• [The problem]
Print nothing but the lines below starting at the line that holds "Debate resumed from" and ending at the line that holds "##### Mr MACKINNON:<br><small", including both, each exactly as written.

• [Saved data entries]
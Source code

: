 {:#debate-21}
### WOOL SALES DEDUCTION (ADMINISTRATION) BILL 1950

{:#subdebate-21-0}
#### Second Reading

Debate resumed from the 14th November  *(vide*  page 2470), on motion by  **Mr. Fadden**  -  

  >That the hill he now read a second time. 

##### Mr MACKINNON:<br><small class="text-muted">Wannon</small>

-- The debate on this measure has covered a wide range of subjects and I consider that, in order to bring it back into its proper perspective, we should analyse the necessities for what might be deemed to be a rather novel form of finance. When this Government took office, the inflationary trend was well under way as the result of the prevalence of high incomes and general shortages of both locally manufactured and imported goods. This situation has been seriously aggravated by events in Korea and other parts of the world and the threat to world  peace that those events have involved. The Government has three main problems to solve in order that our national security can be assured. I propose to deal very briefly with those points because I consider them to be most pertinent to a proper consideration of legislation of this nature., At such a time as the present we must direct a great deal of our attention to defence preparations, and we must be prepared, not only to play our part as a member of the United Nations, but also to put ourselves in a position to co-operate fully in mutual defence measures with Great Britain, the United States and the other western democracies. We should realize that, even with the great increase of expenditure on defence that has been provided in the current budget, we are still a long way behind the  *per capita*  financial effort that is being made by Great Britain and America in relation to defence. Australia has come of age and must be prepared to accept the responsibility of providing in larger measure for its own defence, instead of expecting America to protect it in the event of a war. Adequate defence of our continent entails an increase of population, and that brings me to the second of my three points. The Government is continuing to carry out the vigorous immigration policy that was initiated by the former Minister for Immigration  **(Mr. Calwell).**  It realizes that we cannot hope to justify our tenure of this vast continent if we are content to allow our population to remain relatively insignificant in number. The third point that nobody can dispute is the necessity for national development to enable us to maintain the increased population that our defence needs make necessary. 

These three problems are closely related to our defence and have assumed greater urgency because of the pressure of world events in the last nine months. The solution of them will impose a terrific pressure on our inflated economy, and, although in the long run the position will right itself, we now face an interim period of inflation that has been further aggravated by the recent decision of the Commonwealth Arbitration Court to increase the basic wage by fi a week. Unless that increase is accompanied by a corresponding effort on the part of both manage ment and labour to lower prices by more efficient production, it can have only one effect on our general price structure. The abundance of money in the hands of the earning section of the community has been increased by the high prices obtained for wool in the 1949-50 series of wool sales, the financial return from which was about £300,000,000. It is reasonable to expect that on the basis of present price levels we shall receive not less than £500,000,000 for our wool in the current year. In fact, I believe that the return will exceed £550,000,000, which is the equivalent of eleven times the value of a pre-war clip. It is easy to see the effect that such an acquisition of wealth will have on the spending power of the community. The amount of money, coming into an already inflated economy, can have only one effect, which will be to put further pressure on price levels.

• [Exercise result]
Debate resumed from the 14th November  *(vide*  page 2470), on motion by  **Mr. Fadden**  -  

  >That the hill he now read a second time. 

##### Mr MACKINNON:<br><small class="text-muted">Wannon</small>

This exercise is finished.